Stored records
|---|

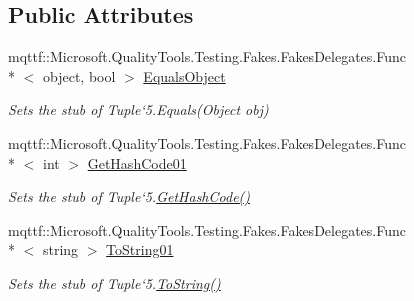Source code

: \subsection*{Public Attributes}
\begin{DoxyCompactItemize}
\item 
mqttf\-::\-Microsoft.\-Quality\-Tools.\-Testing.\-Fakes.\-Fakes\-Delegates.\-Func\\*
$<$ object, bool $>$ \hyperlink{class_system_1_1_fakes_1_1_stub_tuple_3_01_t1_00_01_t2_00_01_t3_00_01_t4_00_01_t5_01_4_a1dc3ae7f98851cea2f5c55bf7e18b4af}{Equals\-Object}
\begin{DoxyCompactList}\small\item\em Sets the stub of Tuple`5.Equals(\-Object obj)\end{DoxyCompactList}\item 
mqttf\-::\-Microsoft.\-Quality\-Tools.\-Testing.\-Fakes.\-Fakes\-Delegates.\-Func\\*
$<$ int $>$ \hyperlink{class_system_1_1_fakes_1_1_stub_tuple_3_01_t1_00_01_t2_00_01_t3_00_01_t4_00_01_t5_01_4_abcfd5741ef89f3a26c667fb032f5bb99}{Get\-Hash\-Code01}
\begin{DoxyCompactList}\small\item\em Sets the stub of Tuple`5.\hyperlink{class_system_1_1_fakes_1_1_stub_tuple_3_01_t1_00_01_t2_00_01_t3_00_01_t4_00_01_t5_01_4_a7ea8128580a3e411c8aaf986c04e2549}{Get\-Hash\-Code()}\end{DoxyCompactList}\item 
mqttf\-::\-Microsoft.\-Quality\-Tools.\-Testing.\-Fakes.\-Fakes\-Delegates.\-Func\\*
$<$ string $>$ \hyperlink{class_system_1_1_fakes_1_1_stub_tuple_3_01_t1_00_01_t2_00_01_t3_00_01_t4_00_01_t5_01_4_a831923e2bf4f586e518df4119566ffbf}{To\-String01}
\begin{DoxyCompactList}\small\item\em Sets the stub of Tuple`5.\hyperlink{class_system_1_1_fakes_1_1_stub_tuple_3_01_t1_00_01_t2_00_01_t3_00_01_t4_00_01_t5_01_4_a7409cdfc9619fcf7bb19cabde917332d}{To\-String()}\end{DoxyCompactList}\end{DoxyCompactItemize}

|---|

Exercise goal: The entries above are to be retyped exactly, with each picture left out.

Answer to this exercise:
Source code

: \subsection*{Public Attributes}
\begin{DoxyCompactItemize}
\item 
mqttf\-::\-Microsoft.\-Quality\-Tools.\-Testing.\-Fakes.\-Fakes\-Delegates.\-Func\\*
$<$ object, bool $>$ \hyperlink{class_system_1_1_fakes_1_1_stub_tuple_3_01_t1_00_01_t2_00_01_t3_00_01_t4_00_01_t5_01_4_a1dc3ae7f98851cea2f5c55bf7e18b4af}{Equals\-Object}
\begin{DoxyCompactList}\small\item\em Sets the stub of Tuple`5.Equals(\-Object obj)\end{DoxyCompactList}\item 
mqttf\-::\-Microsoft.\-Quality\-Tools.\-Testing.\-Fakes.\-Fakes\-Delegates.\-Func\\*
$<$ int $>$ \hyperlink{class_system_1_1_fakes_1_1_stub_tuple_3_01_t1_00_01_t2_00_01_t3_00_01_t4_00_01_t5_01_4_abcfd5741ef89f3a26c667fb032f5bb99}{Get\-Hash\-Code01}
\begin{DoxyCompactList}\small\item\em Sets the stub of Tuple`5.\hyperlink{class_system_1_1_fakes_1_1_stub_tuple_3_01_t1_00_01_t2_00_01_t3_00_01_t4_00_01_t5_01_4_a7ea8128580a3e411c8aaf986c04e2549}{Get\-Hash\-Code()}\end{DoxyCompactList}\item 
mqttf\-::\-Microsoft.\-Quality\-Tools.\-Testing.\-Fakes.\-Fakes\-Delegates.\-Func\\*
$<$ string $>$ \hyperlink{class_system_1_1_fakes_1_1_stub_tuple_3_01_t1_00_01_t2_00_01_t3_00_01_t4_00_01_t5_01_4_a831923e2bf4f586e518df4119566ffbf}{To\-String01}
\begin{DoxyCompactList}\small\item\em Sets the stub of Tuple`5.\hyperlink{class_system_1_1_fakes_1_1_stub_tuple_3_01_t1_00_01_t2_00_01_t3_00_01_t4_00_01_t5_01_4_a7409cdfc9619fcf7bb19cabde917332d}{To\-String()}\end{DoxyCompactList}\end{DoxyCompactItemize}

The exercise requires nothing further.